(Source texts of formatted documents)
◆ ◆ ◆ ◆
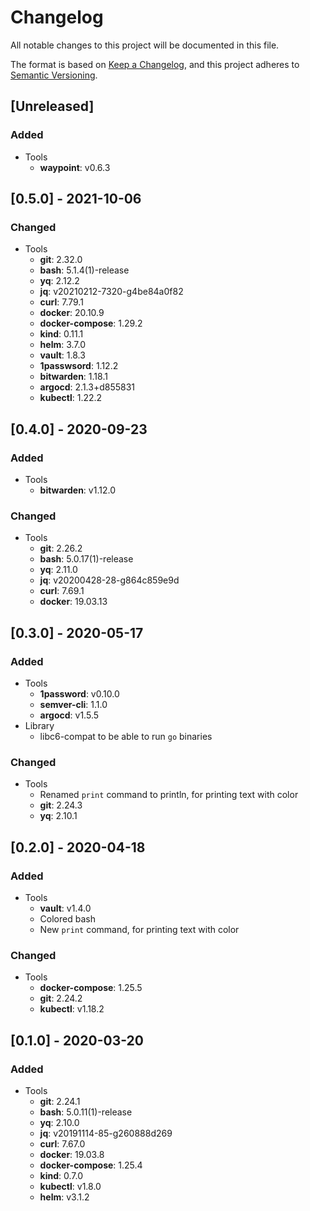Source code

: # Changelog
All notable changes to this project will be documented in this file.

The format is based on [Keep a Changelog](https://keepachangelog.com/en/1.0.0/),
and this project adheres to [Semantic Versioning](https://semver.org/spec/v2.0.0.html).

## [Unreleased]

### Added
- Tools
  - **waypoint**: v0.6.3

## [0.5.0] - 2021-10-06
### Changed
- Tools
  - **git**: 2.32.0
  - **bash**: 5.1.4(1)-release
  - **yq**: 2.12.2
  - **jq**: v20210212-7320-g4be84a0f82
  - **curl**: 7.79.1
  - **docker**: 20.10.9
  - **docker-compose**: 1.29.2
  - **kind**: 0.11.1
  - **helm**: 3.7.0
  - **vault**: 1.8.3
  - **1passwsord**: 1.12.2
  - **bitwarden**: 1.18.1
  - **argocd**: 2.1.3+d855831
  - **kubectl**: 1.22.2
## [0.4.0] - 2020-09-23
### Added
- Tools
  - **bitwarden**: v1.12.0
  
### Changed
- Tools
  - **git**: 2.26.2
  - **bash**: 5.0.17(1)-release
  - **yq**: 2.11.0
  - **jq**: v20200428-28-g864c859e9d
  - **curl**: 7.69.1
  - **docker**: 19.03.13

## [0.3.0] - 2020-05-17
### Added
- Tools
  - **1password**: v0.10.0
  - **semver-cli**: 1.1.0
  - **argocd**: v1.5.5
- Library
  - libc6-compat to be able to run `go` binaries
### Changed
- Tools
  - Renamed `print` command to println, for printing text with color
  - **git**: 2.24.3
  - **yq**: 2.10.1


## [0.2.0] - 2020-04-18
### Added
- Tools
  - **vault**: v1.4.0
  - Colored bash
  - New `print` command, for printing text with color

### Changed
- Tools
  - **docker-compose**: 1.25.5
  - **git**: 2.24.2
  - **kubectl**: v1.18.2

## [0.1.0] - 2020-03-20
### Added
- Tools
  - **git**: 2.24.1
  - **bash**: 5.0.11(1)-release
  - **yq**: 2.10.0
  - **jq**: v20191114-85-g260888d269
  - **curl**: 7.67.0
  - **docker**: 19.03.8
  - **docker-compose**: 1.25.4
  - **kind**: 0.7.0
  - **kubectl**: v1.8.0
  - **helm**: v3.1.2

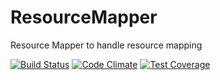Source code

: # ResourceMapper
Resource Mapper to handle resource mapping

[![Build Status](https://travis-ci.org/managlea/ResourceMapper.svg?branch=master)](https://travis-ci.org/managlea/ResourceMapper)
[![Code Climate](https://codeclimate.com/github/managlea/ResourceMapper/badges/gpa.svg)](https://codeclimate.com/github/managlea/ResourceMapper)
[![Test Coverage](https://codeclimate.com/github/managlea/ResourceMapper/badges/coverage.svg)](https://codeclimate.com/github/managlea/ResourceMapper)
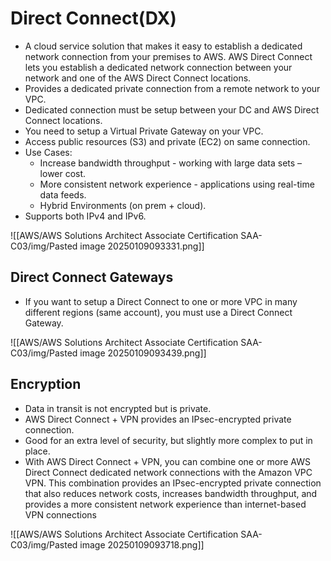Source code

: # Direct Connect(DX)
- A cloud service solution that makes it easy to establish a dedicated network connection from your premises to AWS. AWS Direct Connect lets you establish a dedicated network connection between your network and one of the AWS Direct Connect locations.
- Provides a dedicated private connection from a remote network to your VPC.  
- Dedicated connection must be setup between your DC and AWS Direct Connect locations. 
- You need to setup a Virtual Private Gateway on your VPC. 
- Access public resources (S3) and private (EC2) on same connection.
- Use Cases: 
	- Increase bandwidth throughput - working with large data sets – lower cost. 
	- More consistent network experience - applications using real-time data feeds.
	- Hybrid Environments (on prem + cloud).
- Supports both IPv4 and IPv6.

![[AWS/AWS Solutions Architect Associate Certification SAA-C03/img/Pasted image 20250109093331.png]]


## Direct Connect Gateways
- If you want to setup a Direct Connect to one or more VPC in many different regions (same account), you must use a Direct Connect Gateway.

![[AWS/AWS Solutions Architect Associate Certification SAA-C03/img/Pasted image 20250109093439.png]]

## Encryption
- Data in transit is not encrypted but is private.  
- AWS Direct Connect + VPN provides an IPsec-encrypted private connection.  
- Good for an extra level of security, but slightly more complex to put in place.
- With AWS Direct Connect + VPN, you can combine one or more AWS Direct Connect dedicated network connections with the Amazon VPC VPN. This combination provides an IPsec-encrypted private connection that also reduces network costs, increases bandwidth throughput, and provides a more consistent network experience than internet-based VPN connections

![[AWS/AWS Solutions Architect Associate Certification SAA-C03/img/Pasted image 20250109093718.png]]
◆ ◆ ◆ ◆
TRY IT:
Your task is to repeat the records exactly. Images do not belong in the copy.

THE ANSWER:
Source code

: # Changelog
All notable changes to this project will be documented in this file.

The format is based on [Keep a Changelog](https://keepachangelog.com/en/1.0.0/),
and this project adheres to [Semantic Versioning](https://semver.org/spec/v2.0.0.html).

## [Unreleased]

### Added
- Tools
  - **waypoint**: v0.6.3

## [0.5.0] - 2021-10-06
### Changed
- Tools
  - **git**: 2.32.0
  - **bash**: 5.1.4(1)-release
  - **yq**: 2.12.2
  - **jq**: v20210212-7320-g4be84a0f82
  - **curl**: 7.79.1
  - **docker**: 20.10.9
  - **docker-compose**: 1.29.2
  - **kind**: 0.11.1
  - **helm**: 3.7.0
  - **vault**: 1.8.3
  - **1passwsord**: 1.12.2
  - **bitwarden**: 1.18.1
  - **argocd**: 2.1.3+d855831
  - **kubectl**: 1.22.2
## [0.4.0] - 2020-09-23
### Added
- Tools
  - **bitwarden**: v1.12.0
  
### Changed
- Tools
  - **git**: 2.26.2
  - **bash**: 5.0.17(1)-release
  - **yq**: 2.11.0
  - **jq**: v20200428-28-g864c859e9d
  - **curl**: 7.69.1
  - **docker**: 19.03.13

## [0.3.0] - 2020-05-17
### Added
- Tools
  - **1password**: v0.10.0
  - **semver-cli**: 1.1.0
  - **argocd**: v1.5.5
- Library
  - libc6-compat to be able to run `go` binaries
### Changed
- Tools
  - Renamed `print` command to println, for printing text with color
  - **git**: 2.24.3
  - **yq**: 2.10.1


## [0.2.0] - 2020-04-18
### Added
- Tools
  - **vault**: v1.4.0
  - Colored bash
  - New `print` command, for printing text with color

### Changed
- Tools
  - **docker-compose**: 1.25.5
  - **git**: 2.24.2
  - **kubectl**: v1.18.2

## [0.1.0] - 2020-03-20
### Added
- Tools
  - **git**: 2.24.1
  - **bash**: 5.0.11(1)-release
  - **yq**: 2.10.0
  - **jq**: v20191114-85-g260888d269
  - **curl**: 7.67.0
  - **docker**: 19.03.8
  - **docker-compose**: 1.25.4
  - **kind**: 0.7.0
  - **kubectl**: v1.8.0
  - **helm**: v3.1.2

Source code

: # ResourceMapper
Resource Mapper to handle resource mapping

[![Build Status](https://travis-ci.org/managlea/ResourceMapper.svg?branch=master)](https://travis-ci.org/managlea/ResourceMapper)
[![Code Climate](https://codeclimate.com/github/managlea/ResourceMapper/badges/gpa.svg)](https://codeclimate.com/github/managlea/ResourceMapper)
[![Test Coverage](https://codeclimate.com/github/managlea/ResourceMapper/badges/coverage.svg)](https://codeclimate.com/github/managlea/ResourceMapper)
Source code

: # Direct Connect(DX)
- A cloud service solution that makes it easy to establish a dedicated network connection from your premises to AWS. AWS Direct Connect lets you establish a dedicated network connection between your network and one of the AWS Direct Connect locations.
- Provides a dedicated private connection from a remote network to your VPC.  
- Dedicated connection must be setup between your DC and AWS Direct Connect locations. 
- You need to setup a Virtual Private Gateway on your VPC. 
- Access public resources (S3) and private (EC2) on same connection.
- Use Cases: 
	- Increase bandwidth throughput - working with large data sets – lower cost. 
	- More consistent network experience - applications using real-time data feeds.
	- Hybrid Environments (on prem + cloud).
- Supports both IPv4 and IPv6.

![[AWS/AWS Solutions Architect Associate Certification SAA-C03/img/Pasted image 20250109093331.png]]


## Direct Connect Gateways
- If you want to setup a Direct Connect to one or more VPC in many different regions (same account), you must use a Direct Connect Gateway.

![[AWS/AWS Solutions Architect Associate Certification SAA-C03/img/Pasted image 20250109093439.png]]

## Encryption
- Data in transit is not encrypted but is private.  
- AWS Direct Connect + VPN provides an IPsec-encrypted private connection.  
- Good for an extra level of security, but slightly more complex to put in place.
- With AWS Direct Connect + VPN, you can combine one or more AWS Direct Connect dedicated network connections with the Amazon VPC VPN. This combination provides an IPsec-encrypted private connection that also reduces network costs, increases bandwidth throughput, and provides a more consistent network experience than internet-based VPN connections

![[AWS/AWS Solutions Architect Associate Certification SAA-C03/img/Pasted image 20250109093718.png]]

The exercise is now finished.